▸ TASK DIRECTIONS
Without including any image, retype the records word for word.
(Beginning of DATA FOR THE TASK)
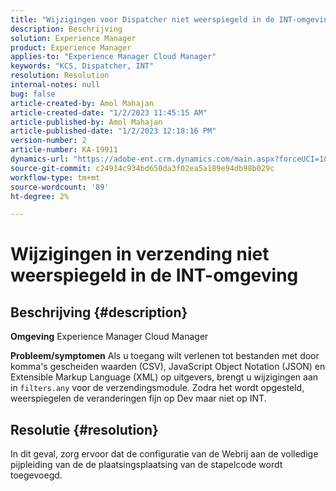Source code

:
 ```yaml
---
title: "Wijzigingen voor Dispatcher niet weerspiegeld in de INT-omgeving"
description: Beschrijving
solution: Experience Manager
product: Experience Manager
applies-to: "Experience Manager Cloud Manager"
keywords: "KCS, Dispatcher, INT"
resolution: Resolution
internal-notes: null
bug: false
article-created-by: Amol Mahajan
article-created-date: "1/2/2023 11:45:15 AM"
article-published-by: Amol Mahajan
article-published-date: "1/2/2023 12:18:16 PM"
version-number: 2
article-number: KA-19911
dynamics-url: "https://adobe-ent.crm.dynamics.com/main.aspx?forceUCI=1&pagetype=entityrecord&etn=knowledgearticle&id=110e60e6-928a-ed11-81ac-6045bd006ce9"
source-git-commit: c24914c934bd650da3f02ea5a189e94db98b029c
workflow-type: tm+mt
source-wordcount: '89'
ht-degree: 2%

---
```


# Wijzigingen in verzending niet weerspiegeld in de INT-omgeving

## Beschrijving {#description}

<b>Omgeving</b>
Experience Manager Cloud Manager


<b>Probleem/symptomen</b>
Als u toegang wilt verlenen tot bestanden met door komma&#39;s gescheiden waarden (CSV), JavaScript Object Notation (JSON) en Extensible Markup Language (XML) op uitgevers, brengt u wijzigingen aan in `filters.any` voor de verzendingsmodule. Zodra het wordt opgesteld, weerspiegelen de veranderingen fijn op Dev maar niet op INT.


## Resolutie {#resolution}

In dit geval, zorg ervoor dat de configuratie van de Webrij aan de volledige pijpleiding van de de plaatsingsplaatsing van de stapelcode wordt toegevoegd.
(End of DATA FOR THE TASK)
▸ YOUR SOLUTION
Source code

:
 ```yaml
---
title: "Wijzigingen voor Dispatcher niet weerspiegeld in de INT-omgeving"
description: Beschrijving
solution: Experience Manager
product: Experience Manager
applies-to: "Experience Manager Cloud Manager"
keywords: "KCS, Dispatcher, INT"
resolution: Resolution
internal-notes: null
bug: false
article-created-by: Amol Mahajan
article-created-date: "1/2/2023 11:45:15 AM"
article-published-by: Amol Mahajan
article-published-date: "1/2/2023 12:18:16 PM"
version-number: 2
article-number: KA-19911
dynamics-url: "https://adobe-ent.crm.dynamics.com/main.aspx?forceUCI=1&pagetype=entityrecord&etn=knowledgearticle&id=110e60e6-928a-ed11-81ac-6045bd006ce9"
source-git-commit: c24914c934bd650da3f02ea5a189e94db98b029c
workflow-type: tm+mt
source-wordcount: '89'
ht-degree: 2%

---
```


# Wijzigingen in verzending niet weerspiegeld in de INT-omgeving

## Beschrijving {#description}

<b>Omgeving</b>
Experience Manager Cloud Manager


<b>Probleem/symptomen</b>
Als u toegang wilt verlenen tot bestanden met door komma&#39;s gescheiden waarden (CSV), JavaScript Object Notation (JSON) en Extensible Markup Language (XML) op uitgevers, brengt u wijzigingen aan in `filters.any` voor de verzendingsmodule. Zodra het wordt opgesteld, weerspiegelen de veranderingen fijn op Dev maar niet op INT.


## Resolutie {#resolution}

In dit geval, zorg ervoor dat de configuratie van de Webrij aan de volledige pijpleiding van de de plaatsingsplaatsing van de stapelcode wordt toegevoegd.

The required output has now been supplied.